In [1]:
%%HTML
<style> code {background-color : lightgrey !important;} </style>


TF-IDF on gutenberg corpus

corpushash is a simple library that aims to make the natural language processing of sensitive documents easier. the library enables performing common NLP tasks on sensitive documents without disclosing their contents.
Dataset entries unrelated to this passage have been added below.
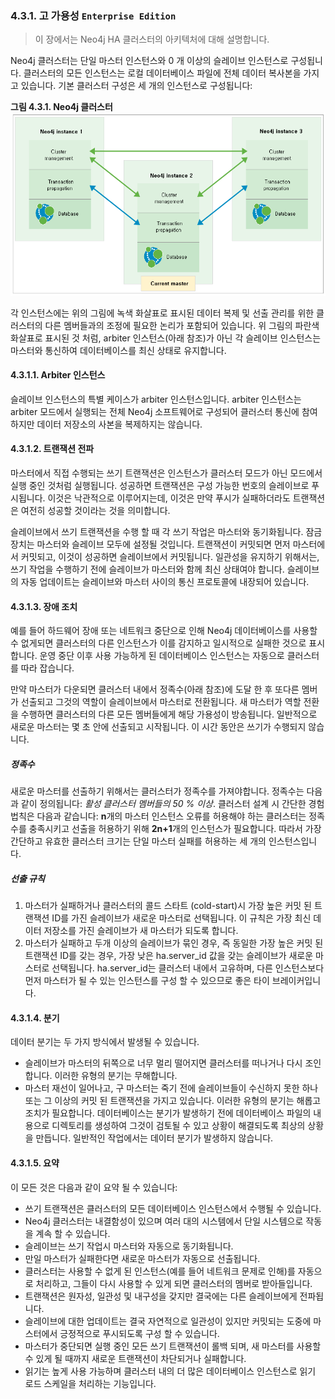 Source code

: ### 4.3.1. 고 가용성 `Enterprise Edition`
> 이 장에서는 Neo4j HA 클러스터의 아키텍처에 대해 설명합니다.

Neo4j 클러스터는 단일 마스터 인스턴스와 0 개 이상의 슬레이브 인스턴스로 구성됩니다. 클러스터의 모든 인스턴스는 로컬 데이터베이스 파일에 전체 데이터 복사본을 가지고 있습니다. 기본 클러스터 구성은 세 개의 인스턴스로 구성됩니다:

**그림 4.3.1. Neo4j 클러스터**
![Neo4j 클러스터](./4.3.1.neo4j-cluster.png)

각 인스턴스에는 위의 그림에 녹색 화살표로 표시된 데이터 복제 및 선출 관리를 위한 클러스터의 다른 멤버들과의 조정에 필요한 논리가 포함되어 있습니다. 위 그림의 파란색 화살표로 표시된 것 처럼, arbiter 인스턴스(아래 참조)가 아닌 각 슬레이브 인스턴스는 마스터와 통신하여 데이터베이스를 최신 상태로 유지합니다.

#### 4.3.1.1. Arbiter 인스턴스
슬레이브 인스턴스의 특별 케이스가 arbiter 인스턴스입니다. arbiter 인스턴스는 arbiter 모드에서 실행되는 전체 Neo4j 소프트웨어로 구성되어 클러스터 통신에 참여하지만 데이터 저장소의 사본을 복제하지는 않습니다.

#### 4.3.1.2. 트랜잭션 전파
마스터에서 직접 수행되는 쓰기 트랜잭션은 인스턴스가 클러스터 모드가 아닌 모드에서 실행 중인 것처럼 실행됩니다. 성공하면 트랜잭션은 구성 가능한 번호의 슬레이브로 푸시됩니다. 이것은 낙관적으로 이루어지는데, 이것은 만약 푸시가 실패하더라도 트랜잭션은 여전히 성공할 것이라는 것을 의미합니다.

슬레이브에서 쓰기 트랜잭션을 수행 할 때 각 쓰기 작업은 마스터와 동기화됩니다. 잠금 장치는 마스터와 슬레이브 모두에 설정될 것입니다. 트랜잭션이 커밋되면 먼저 마스터에서 커밋되고, 이것이 성공하면 슬레이브에서 커밋됩니다. 일관성을 유지하기 위해서는, 쓰기 작업을 수행하기 전에 슬레이브가 마스터와 함께 최신 상태여야 합니다. 슬레이브의 자동 업데이트는 슬레이브와 마스터 사이의 통신 프로토콜에 내장되어 있습니다.

#### 4.3.1.3. 장애 조치
예를 들어 하드웨어 장애 또는 네트워크 중단으로 인해 Neo4j 데이터베이스를 사용할 수 없게되면 클러스터의 다른 인스턴스가 이를 감지하고 일시적으로 실패한 것으로 표시합니다. 운영 중단 이후 사용 가능하게 된 데이터베이스 인스턴스는 자동으로 클러스터를 따라 잡습니다.

만약 마스터가 다운되면 클러스터 내에서 정족수(아래 참조)에 도달 한 후 또다른 멤버가 선출되고 그것의 역할이 슬레이브에서 마스터로 전환됩니다. 새 마스터가 역할 전환을 수행하면 클러스터의 다른 모든 멤버들에게 해당 가용성이 방송됩니다. 일반적으로 새로운 마스터는 몇 초 안에 선출되고 시작됩니다. 이 시간 동안은 쓰기가 수행되지 않습니다.

##### 정족수
새로운 마스터를 선출하기 위해서는 클러스터가 정족수를 가져야합니다. 정족수는 다음과 같이 정의됩니다: *활성 클러스터 멤버들의 50 % 이상*. 클러스터 설계 시 간단한 경험 법칙은 다음과 같습니다: **n**개의 마스터 인스턴스 오류를 허용해야 하는 클러스터는 정족수를 충족시키고 선출을 허용하기 위해 **2n+1**개의 인스턴스가 필요합니다. 따라서 가장 간단하고 유효한 클러스터 크기는 단일 마스터 실패를 허용하는 세 개의 인스턴스입니다.

##### 선출 규칙
1. 마스터가 실패하거나 클러스터의 콜드 스타트 (cold-start)시 가장 높은 커밋 된 트랜잭션 ID를 가진 슬레이브가 새로운 마스터로 선택됩니다. 이 규칙은 가장 최신 데이터 저장소를 가진 슬레이브가 새 마스터가 되도록 합니다.
2. 마스터가 실패하고 두개 이상의 슬레이브가 묶인 경우, 즉 동일한 가장 높은 커밋 된 트랜잭션 ID를 갖는 경우, 가장 낮은 ha.server_id 값을 갖는 슬레이브가 새로운 마스터로 선택됩니다. ha.server_id는 클러스터 내에서 고유하며, 다른 인스턴스보다 먼저 마스터가 될 수 있는 인스턴스를 구성 할 수 있으므로 좋은 타이 브레이커입니다.

#### 4.3.1.4. 분기
데이터 분기는 두 가지 방식에서 발생될 수 있습니다.
* 슬레이브가 마스터의 뒤쪽으로 너무 멀리 떨어지면 클러스터를 떠나거나 다시 조인합니다. 이러한 유형의 분기는 무해합니다.
* 마스터 재선이 일어나고, 구 마스터는 죽기 전에 슬레이브들이 수신하지 못한 하나 또는 그 이상의 커밋 된 트랜잭션을 가지고 있습니다. 이러한 유형의 분기는 해롭고 조치가 필요합니다.
데이터베이스는 분기가 발생하기 전에 데이터베이스 파일의 내용으로 디렉토리를 생성하여 그것이 검토될 수 있고 상황이 해결되도록 최상의 상황을 만듭니다. 일반적인 작업에서는 데이터 분기가 발생하지 않습니다.

#### 4.3.1.5. 요약
이 모든 것은 다음과 같이 요약 될 수 있습니다:
* 쓰기 트랜잭션은 클러스터의 모든 데이터베이스 인스턴스에서 수행될 수 있습니다.
* Neo4j 클러스터는 내결함성이 있으며 여러 대의 시스템에서 단일 시스템으로 작동을 계속 할 수 있습니다.
* 슬레이브는 쓰기 작업시 마스터와 자동으로 동기화됩니다.
* 만일 마스터가 실패한다면 새로운 마스터가 자동으로 선출됩니다.
* 클러스터는 사용할 수 없게 된 인스턴스(예를 들어 네트워크 문제로 인해)를 자동으로 처리하고, 그들이 다시 사용할 수 있게 되면 클러스터의 멤버로 받아들입니다.
* 트랜잭션은 원자성, 일관성 및 내구성을 갖지만 결국에는 다른 슬레이브에게 전파됩니다.
* 슬레이브에 대한 업데이트는 결국 자연적으로 일관성이 있지만 커밋되는 도중에 마스터에서 긍정적으로 푸시되도록 구성 할 수 있습니다.
* 마스터가 중단되면 실행 중인 모든 쓰기 트랜잭션이 롤백 되며, 새 마스터를 사용할 수 있게 될 때까지 새로운 트랜잭션이 차단되거나 실패합니다.
* 읽기는 높게 사용 가능하며 클러스터 내의 더 많은 데이터베이스 인스턴스로 읽기 로드 스케일을 처리하는 기능입니다.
This is done by hashing every token in the corpus along with a salt (to prevent dictionary attacks).

its workflow is as simple as having the sensitive corpora as a python nested list (or generator) whose elements are themselves (nested) lists of strings. after the hashing is done, NLP can be carried out by a third party, and when the results are in they can be decoded by a dictionary that maps hashes to the original strings. so that makes:

import corpushash as ch
hashed_corpus = ch.CorpusHash(mycorpus_as_a_nested_list, '/home/sensitive-corpus')
>>> "42 documents hashed and saved to '/home/sensitive-corpus/public/$(timestamp)'"

NLP is done, and results are in:

for token in results:
    print(token, ">", hashed_corpus.decode_dictionary[token])
>>> "7)JBMGG?sGu+>%Js~dG=%c1Qn1HpAU{jM-~Buu7?" > "gutenberg"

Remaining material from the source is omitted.